E.g. If I created a dat, that was it and the data in the dat was then
potentially out there forever and ever and ever in the distributed network.
There was no way to tell a client "this dat is only good for 90
seconds/minutes/hours/days/years/decades/etc - after that please drop/delete".

I know there is this desire in certain circles for Blockchain-stylee
"everything is stored for ever and we can cryptographically prove every single
byte all the way back to the dinosaurs!" sentiment, but I am not sure that
really jives with a distributed data/Web publishing protocol (at least in my
mind) - I want to be able to reliably "delete" something. If I know that
_anything_ I ever publish will be irrevocably around forever, it has a
chilling effect on what I choose to do and publish with dat (plus maybe legal
challenges? IANAL but e.g. GDPR? Right to be forgotten?)

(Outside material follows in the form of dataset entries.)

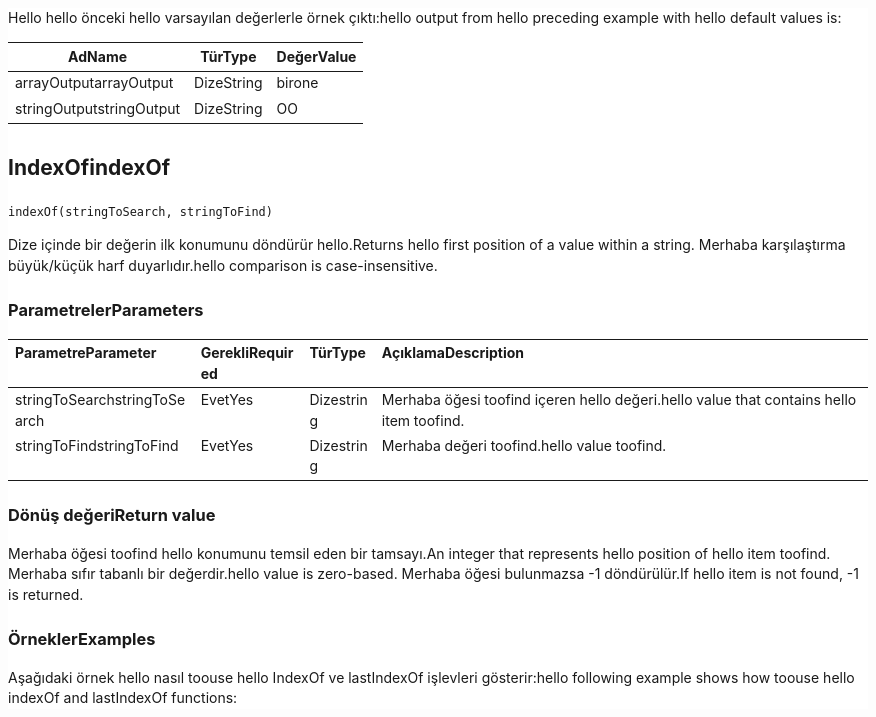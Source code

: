 <span data-ttu-id="abfee-428">Hello hello önceki hello varsayılan değerlerle örnek çıktı:</span><span class="sxs-lookup"><span data-stu-id="abfee-428">hello output from hello preceding example with hello default values is:</span></span>

| <span data-ttu-id="abfee-429">Ad</span><span class="sxs-lookup"><span data-stu-id="abfee-429">Name</span></span> | <span data-ttu-id="abfee-430">Tür</span><span class="sxs-lookup"><span data-stu-id="abfee-430">Type</span></span> | <span data-ttu-id="abfee-431">Değer</span><span class="sxs-lookup"><span data-stu-id="abfee-431">Value</span></span> |
| ---- | ---- | ----- |
| <span data-ttu-id="abfee-432">arrayOutput</span><span class="sxs-lookup"><span data-stu-id="abfee-432">arrayOutput</span></span> | <span data-ttu-id="abfee-433">Dize</span><span class="sxs-lookup"><span data-stu-id="abfee-433">String</span></span> | <span data-ttu-id="abfee-434">bir</span><span class="sxs-lookup"><span data-stu-id="abfee-434">one</span></span> |
| <span data-ttu-id="abfee-435">stringOutput</span><span class="sxs-lookup"><span data-stu-id="abfee-435">stringOutput</span></span> | <span data-ttu-id="abfee-436">Dize</span><span class="sxs-lookup"><span data-stu-id="abfee-436">String</span></span> | <span data-ttu-id="abfee-437">O</span><span class="sxs-lookup"><span data-stu-id="abfee-437">O</span></span> |

<a id="indexof" />

## <a name="indexof"></a><span data-ttu-id="abfee-438">IndexOf</span><span class="sxs-lookup"><span data-stu-id="abfee-438">indexOf</span></span>
`indexOf(stringToSearch, stringToFind)`

<span data-ttu-id="abfee-439">Dize içinde bir değerin ilk konumunu döndürür hello.</span><span class="sxs-lookup"><span data-stu-id="abfee-439">Returns hello first position of a value within a string.</span></span> <span data-ttu-id="abfee-440">Merhaba karşılaştırma büyük/küçük harf duyarlıdır.</span><span class="sxs-lookup"><span data-stu-id="abfee-440">hello comparison is case-insensitive.</span></span>

### <a name="parameters"></a><span data-ttu-id="abfee-441">Parametreler</span><span class="sxs-lookup"><span data-stu-id="abfee-441">Parameters</span></span>

| <span data-ttu-id="abfee-442">Parametre</span><span class="sxs-lookup"><span data-stu-id="abfee-442">Parameter</span></span> | <span data-ttu-id="abfee-443">Gerekli</span><span class="sxs-lookup"><span data-stu-id="abfee-443">Required</span></span> | <span data-ttu-id="abfee-444">Tür</span><span class="sxs-lookup"><span data-stu-id="abfee-444">Type</span></span> | <span data-ttu-id="abfee-445">Açıklama</span><span class="sxs-lookup"><span data-stu-id="abfee-445">Description</span></span> |
|:--- |:--- |:--- |:--- |
| <span data-ttu-id="abfee-446">stringToSearch</span><span class="sxs-lookup"><span data-stu-id="abfee-446">stringToSearch</span></span> |<span data-ttu-id="abfee-447">Evet</span><span class="sxs-lookup"><span data-stu-id="abfee-447">Yes</span></span> |<span data-ttu-id="abfee-448">Dize</span><span class="sxs-lookup"><span data-stu-id="abfee-448">string</span></span> |<span data-ttu-id="abfee-449">Merhaba öğesi toofind içeren hello değeri.</span><span class="sxs-lookup"><span data-stu-id="abfee-449">hello value that contains hello item toofind.</span></span> |
| <span data-ttu-id="abfee-450">stringToFind</span><span class="sxs-lookup"><span data-stu-id="abfee-450">stringToFind</span></span> |<span data-ttu-id="abfee-451">Evet</span><span class="sxs-lookup"><span data-stu-id="abfee-451">Yes</span></span> |<span data-ttu-id="abfee-452">Dize</span><span class="sxs-lookup"><span data-stu-id="abfee-452">string</span></span> |<span data-ttu-id="abfee-453">Merhaba değeri toofind.</span><span class="sxs-lookup"><span data-stu-id="abfee-453">hello value toofind.</span></span> |

### <a name="return-value"></a><span data-ttu-id="abfee-454">Dönüş değeri</span><span class="sxs-lookup"><span data-stu-id="abfee-454">Return value</span></span>

<span data-ttu-id="abfee-455">Merhaba öğesi toofind hello konumunu temsil eden bir tamsayı.</span><span class="sxs-lookup"><span data-stu-id="abfee-455">An integer that represents hello position of hello item toofind.</span></span> <span data-ttu-id="abfee-456">Merhaba sıfır tabanlı bir değerdir.</span><span class="sxs-lookup"><span data-stu-id="abfee-456">hello value is zero-based.</span></span> <span data-ttu-id="abfee-457">Merhaba öğesi bulunmazsa -1 döndürülür.</span><span class="sxs-lookup"><span data-stu-id="abfee-457">If hello item is not found, -1 is returned.</span></span>

### <a name="examples"></a><span data-ttu-id="abfee-458">Örnekler</span><span class="sxs-lookup"><span data-stu-id="abfee-458">Examples</span></span>

<span data-ttu-id="abfee-459">Aşağıdaki örnek hello nasıl toouse hello IndexOf ve lastIndexOf işlevleri gösterir:</span><span class="sxs-lookup"><span data-stu-id="abfee-459">hello following example shows how toouse hello indexOf and lastIndexOf functions:</span></span>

E.g would we actually gain anything if hypothetically Google supported dat and
so then every single Google search result page ever generated was stored
forever in a dat? Would future users benefit from storing decades of archived
versions of Google search result pages for "Facebook" (because people search
for "Facebook" then click the first result instead of just typing
"facebook.com") or "weather" which then need to be endlessly duplicated around
the network for the rest of eternity? Seems unlikely to be of any benefit to
me - surely better to mark some of it as ephemeral and let the data naturally
timeout and die?

Does anyone know if that has changed with dat and data can now die? Or have I
just misunderstood?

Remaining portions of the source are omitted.